- _Your goal_: Copy out each line in the material below that has the word "following".

- _Data for processing_:
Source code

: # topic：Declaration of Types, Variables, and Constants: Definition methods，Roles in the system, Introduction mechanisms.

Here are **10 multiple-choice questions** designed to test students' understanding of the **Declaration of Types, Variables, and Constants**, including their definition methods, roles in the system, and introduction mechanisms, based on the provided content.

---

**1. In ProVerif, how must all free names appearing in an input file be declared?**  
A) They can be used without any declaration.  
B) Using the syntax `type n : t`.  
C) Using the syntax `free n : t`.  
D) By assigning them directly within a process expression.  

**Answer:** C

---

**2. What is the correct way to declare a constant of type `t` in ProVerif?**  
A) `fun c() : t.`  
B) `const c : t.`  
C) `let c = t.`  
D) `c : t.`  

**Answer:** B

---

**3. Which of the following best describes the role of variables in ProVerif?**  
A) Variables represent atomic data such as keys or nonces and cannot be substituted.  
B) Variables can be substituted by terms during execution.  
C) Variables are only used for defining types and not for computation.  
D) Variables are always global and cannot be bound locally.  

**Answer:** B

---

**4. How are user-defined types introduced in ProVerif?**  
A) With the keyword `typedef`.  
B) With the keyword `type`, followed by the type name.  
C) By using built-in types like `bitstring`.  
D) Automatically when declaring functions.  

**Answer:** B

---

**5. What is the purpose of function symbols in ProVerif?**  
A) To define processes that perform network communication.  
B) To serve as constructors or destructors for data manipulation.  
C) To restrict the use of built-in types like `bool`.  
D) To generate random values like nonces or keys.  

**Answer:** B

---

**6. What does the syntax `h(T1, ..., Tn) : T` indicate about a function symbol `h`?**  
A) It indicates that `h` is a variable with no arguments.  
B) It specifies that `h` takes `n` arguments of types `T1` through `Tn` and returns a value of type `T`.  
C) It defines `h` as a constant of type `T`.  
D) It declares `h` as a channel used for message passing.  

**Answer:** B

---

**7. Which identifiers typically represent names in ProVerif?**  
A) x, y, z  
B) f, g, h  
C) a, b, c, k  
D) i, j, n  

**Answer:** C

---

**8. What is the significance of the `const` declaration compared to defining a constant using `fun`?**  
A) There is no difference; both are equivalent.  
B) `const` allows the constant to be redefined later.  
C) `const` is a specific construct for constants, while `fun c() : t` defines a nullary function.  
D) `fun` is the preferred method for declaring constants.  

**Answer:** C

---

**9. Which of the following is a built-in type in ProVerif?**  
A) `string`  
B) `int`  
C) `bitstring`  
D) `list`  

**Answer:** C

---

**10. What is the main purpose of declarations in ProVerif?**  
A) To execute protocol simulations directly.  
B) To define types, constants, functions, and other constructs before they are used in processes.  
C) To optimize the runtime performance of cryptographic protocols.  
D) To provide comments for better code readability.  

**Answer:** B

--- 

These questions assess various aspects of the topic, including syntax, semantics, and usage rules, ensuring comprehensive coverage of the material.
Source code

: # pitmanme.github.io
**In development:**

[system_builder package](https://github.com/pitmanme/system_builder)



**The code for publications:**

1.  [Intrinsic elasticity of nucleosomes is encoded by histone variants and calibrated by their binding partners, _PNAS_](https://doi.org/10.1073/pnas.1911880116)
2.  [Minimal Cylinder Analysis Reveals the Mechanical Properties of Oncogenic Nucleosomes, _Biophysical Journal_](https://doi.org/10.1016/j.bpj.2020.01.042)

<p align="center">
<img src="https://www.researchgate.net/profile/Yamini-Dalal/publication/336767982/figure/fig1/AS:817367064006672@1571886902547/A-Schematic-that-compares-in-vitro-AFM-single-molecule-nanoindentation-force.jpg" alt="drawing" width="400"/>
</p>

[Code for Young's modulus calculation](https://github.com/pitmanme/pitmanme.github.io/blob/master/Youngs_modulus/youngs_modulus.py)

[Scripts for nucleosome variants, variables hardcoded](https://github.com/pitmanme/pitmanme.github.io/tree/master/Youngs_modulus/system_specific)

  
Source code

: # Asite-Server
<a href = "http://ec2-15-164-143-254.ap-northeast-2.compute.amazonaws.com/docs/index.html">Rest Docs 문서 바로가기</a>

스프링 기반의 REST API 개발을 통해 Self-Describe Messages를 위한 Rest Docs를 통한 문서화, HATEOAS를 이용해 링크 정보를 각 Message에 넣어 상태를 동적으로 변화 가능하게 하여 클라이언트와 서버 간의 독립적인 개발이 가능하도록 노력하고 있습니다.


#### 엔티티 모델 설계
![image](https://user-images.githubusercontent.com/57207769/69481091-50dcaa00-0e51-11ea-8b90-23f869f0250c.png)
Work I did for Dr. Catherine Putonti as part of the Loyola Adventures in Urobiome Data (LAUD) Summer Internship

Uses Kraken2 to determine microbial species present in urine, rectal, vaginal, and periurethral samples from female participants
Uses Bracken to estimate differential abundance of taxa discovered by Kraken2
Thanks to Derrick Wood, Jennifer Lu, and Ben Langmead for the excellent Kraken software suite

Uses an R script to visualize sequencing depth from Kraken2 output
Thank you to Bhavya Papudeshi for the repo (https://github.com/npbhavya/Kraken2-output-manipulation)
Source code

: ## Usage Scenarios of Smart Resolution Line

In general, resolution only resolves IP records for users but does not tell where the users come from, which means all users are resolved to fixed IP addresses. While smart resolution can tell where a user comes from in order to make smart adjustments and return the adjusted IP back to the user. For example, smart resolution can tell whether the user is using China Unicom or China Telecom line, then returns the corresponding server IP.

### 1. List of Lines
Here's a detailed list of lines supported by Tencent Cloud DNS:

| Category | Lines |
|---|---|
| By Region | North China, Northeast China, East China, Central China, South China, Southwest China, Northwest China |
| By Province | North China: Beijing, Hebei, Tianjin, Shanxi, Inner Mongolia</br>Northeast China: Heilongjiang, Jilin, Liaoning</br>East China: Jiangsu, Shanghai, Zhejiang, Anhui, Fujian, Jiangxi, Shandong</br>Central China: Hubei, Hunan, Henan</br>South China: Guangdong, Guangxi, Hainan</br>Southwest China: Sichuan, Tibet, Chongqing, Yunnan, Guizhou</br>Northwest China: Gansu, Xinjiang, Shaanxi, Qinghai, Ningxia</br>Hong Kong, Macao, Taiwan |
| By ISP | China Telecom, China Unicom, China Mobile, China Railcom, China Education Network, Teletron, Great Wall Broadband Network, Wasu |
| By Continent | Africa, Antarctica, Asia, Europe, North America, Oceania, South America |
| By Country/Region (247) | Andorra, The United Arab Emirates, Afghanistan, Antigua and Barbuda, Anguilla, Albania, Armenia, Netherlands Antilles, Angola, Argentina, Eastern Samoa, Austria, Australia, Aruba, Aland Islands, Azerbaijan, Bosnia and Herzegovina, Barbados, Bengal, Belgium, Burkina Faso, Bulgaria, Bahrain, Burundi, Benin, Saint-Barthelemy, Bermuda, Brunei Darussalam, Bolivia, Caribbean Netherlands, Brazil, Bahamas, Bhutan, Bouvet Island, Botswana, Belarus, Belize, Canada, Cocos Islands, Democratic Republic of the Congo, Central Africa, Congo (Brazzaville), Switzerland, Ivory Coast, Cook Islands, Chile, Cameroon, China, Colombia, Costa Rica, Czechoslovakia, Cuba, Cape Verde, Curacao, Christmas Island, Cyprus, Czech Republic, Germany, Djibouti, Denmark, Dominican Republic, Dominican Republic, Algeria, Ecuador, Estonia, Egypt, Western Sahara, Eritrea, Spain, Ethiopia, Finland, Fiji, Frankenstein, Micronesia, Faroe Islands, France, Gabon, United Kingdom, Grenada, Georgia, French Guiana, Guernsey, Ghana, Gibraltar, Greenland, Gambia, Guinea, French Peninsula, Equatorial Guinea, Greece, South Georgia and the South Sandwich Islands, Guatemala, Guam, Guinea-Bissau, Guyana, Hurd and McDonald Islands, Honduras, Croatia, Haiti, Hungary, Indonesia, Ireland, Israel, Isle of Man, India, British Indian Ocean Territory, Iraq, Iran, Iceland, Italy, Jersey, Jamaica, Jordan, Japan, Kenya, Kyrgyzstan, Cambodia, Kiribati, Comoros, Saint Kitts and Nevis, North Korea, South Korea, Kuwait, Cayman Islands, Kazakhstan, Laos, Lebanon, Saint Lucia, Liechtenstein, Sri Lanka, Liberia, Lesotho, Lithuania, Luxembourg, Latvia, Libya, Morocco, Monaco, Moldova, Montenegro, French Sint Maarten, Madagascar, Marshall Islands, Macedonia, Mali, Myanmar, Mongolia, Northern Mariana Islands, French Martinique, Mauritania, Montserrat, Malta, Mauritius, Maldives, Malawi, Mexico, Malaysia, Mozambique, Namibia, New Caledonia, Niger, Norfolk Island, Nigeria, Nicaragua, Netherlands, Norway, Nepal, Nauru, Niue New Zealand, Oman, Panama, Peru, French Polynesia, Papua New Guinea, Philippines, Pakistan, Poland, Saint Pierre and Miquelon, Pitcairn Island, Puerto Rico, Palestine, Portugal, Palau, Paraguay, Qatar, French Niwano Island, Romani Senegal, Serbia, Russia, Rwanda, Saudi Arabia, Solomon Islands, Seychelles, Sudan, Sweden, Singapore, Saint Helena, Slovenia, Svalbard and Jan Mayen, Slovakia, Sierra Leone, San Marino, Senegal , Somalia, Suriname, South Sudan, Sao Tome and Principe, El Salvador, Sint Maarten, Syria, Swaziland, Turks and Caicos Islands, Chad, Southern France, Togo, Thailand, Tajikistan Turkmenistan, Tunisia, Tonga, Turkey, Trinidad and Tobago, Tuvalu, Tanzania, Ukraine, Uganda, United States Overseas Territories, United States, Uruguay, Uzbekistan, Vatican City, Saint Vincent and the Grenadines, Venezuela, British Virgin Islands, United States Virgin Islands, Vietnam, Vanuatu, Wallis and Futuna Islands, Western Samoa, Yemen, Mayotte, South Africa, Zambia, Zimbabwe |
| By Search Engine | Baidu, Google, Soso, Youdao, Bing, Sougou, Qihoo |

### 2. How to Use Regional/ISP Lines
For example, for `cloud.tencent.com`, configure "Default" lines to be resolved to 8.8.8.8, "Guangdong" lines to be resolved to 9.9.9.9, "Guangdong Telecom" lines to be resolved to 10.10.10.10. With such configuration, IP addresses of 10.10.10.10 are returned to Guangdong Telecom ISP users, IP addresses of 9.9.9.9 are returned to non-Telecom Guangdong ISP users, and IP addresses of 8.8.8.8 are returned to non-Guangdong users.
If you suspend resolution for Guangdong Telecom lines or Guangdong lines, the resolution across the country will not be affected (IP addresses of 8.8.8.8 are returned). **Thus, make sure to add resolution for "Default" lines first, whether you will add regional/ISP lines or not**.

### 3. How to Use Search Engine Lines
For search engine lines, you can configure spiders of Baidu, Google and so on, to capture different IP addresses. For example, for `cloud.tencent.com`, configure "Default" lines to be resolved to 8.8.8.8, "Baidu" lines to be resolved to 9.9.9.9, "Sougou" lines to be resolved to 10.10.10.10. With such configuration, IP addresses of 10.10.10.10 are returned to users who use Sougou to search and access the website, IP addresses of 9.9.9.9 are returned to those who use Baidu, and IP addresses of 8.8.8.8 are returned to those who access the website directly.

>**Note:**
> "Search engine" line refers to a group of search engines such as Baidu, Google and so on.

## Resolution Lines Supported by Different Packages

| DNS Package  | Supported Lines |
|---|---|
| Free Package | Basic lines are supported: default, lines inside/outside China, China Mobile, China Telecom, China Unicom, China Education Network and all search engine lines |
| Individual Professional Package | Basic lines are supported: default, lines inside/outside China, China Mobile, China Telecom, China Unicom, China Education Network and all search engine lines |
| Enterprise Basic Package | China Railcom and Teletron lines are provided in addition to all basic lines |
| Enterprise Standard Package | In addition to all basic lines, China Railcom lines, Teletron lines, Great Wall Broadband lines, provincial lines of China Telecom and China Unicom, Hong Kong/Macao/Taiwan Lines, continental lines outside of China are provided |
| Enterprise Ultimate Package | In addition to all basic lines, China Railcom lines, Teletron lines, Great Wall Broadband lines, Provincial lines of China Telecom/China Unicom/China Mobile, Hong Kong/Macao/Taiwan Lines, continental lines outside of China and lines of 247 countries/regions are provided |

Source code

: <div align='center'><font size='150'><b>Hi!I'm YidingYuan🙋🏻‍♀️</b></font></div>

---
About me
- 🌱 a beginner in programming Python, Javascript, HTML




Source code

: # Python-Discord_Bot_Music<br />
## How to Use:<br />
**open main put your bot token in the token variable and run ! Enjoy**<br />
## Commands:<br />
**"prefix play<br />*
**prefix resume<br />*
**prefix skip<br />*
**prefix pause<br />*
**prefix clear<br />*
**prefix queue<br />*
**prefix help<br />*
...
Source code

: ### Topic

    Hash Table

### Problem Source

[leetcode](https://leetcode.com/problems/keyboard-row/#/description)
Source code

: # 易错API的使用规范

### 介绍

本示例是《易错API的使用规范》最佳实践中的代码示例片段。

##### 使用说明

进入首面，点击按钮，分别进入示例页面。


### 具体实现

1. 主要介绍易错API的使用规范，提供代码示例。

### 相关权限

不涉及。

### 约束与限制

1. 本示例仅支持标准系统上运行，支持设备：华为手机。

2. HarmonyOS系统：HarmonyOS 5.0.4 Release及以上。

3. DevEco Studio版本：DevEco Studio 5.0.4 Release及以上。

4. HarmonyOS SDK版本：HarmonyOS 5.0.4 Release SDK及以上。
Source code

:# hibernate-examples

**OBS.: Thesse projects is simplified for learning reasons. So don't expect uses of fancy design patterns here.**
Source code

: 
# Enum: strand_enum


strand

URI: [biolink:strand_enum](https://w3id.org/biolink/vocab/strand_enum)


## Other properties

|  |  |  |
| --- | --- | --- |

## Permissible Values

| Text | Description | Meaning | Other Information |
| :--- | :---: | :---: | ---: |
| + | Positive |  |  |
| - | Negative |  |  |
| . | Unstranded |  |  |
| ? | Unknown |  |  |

- _Task answer_:
**3. Which of the following best describes the role of variables in ProVerif?**  
**9. Which of the following is a built-in type in ProVerif?**  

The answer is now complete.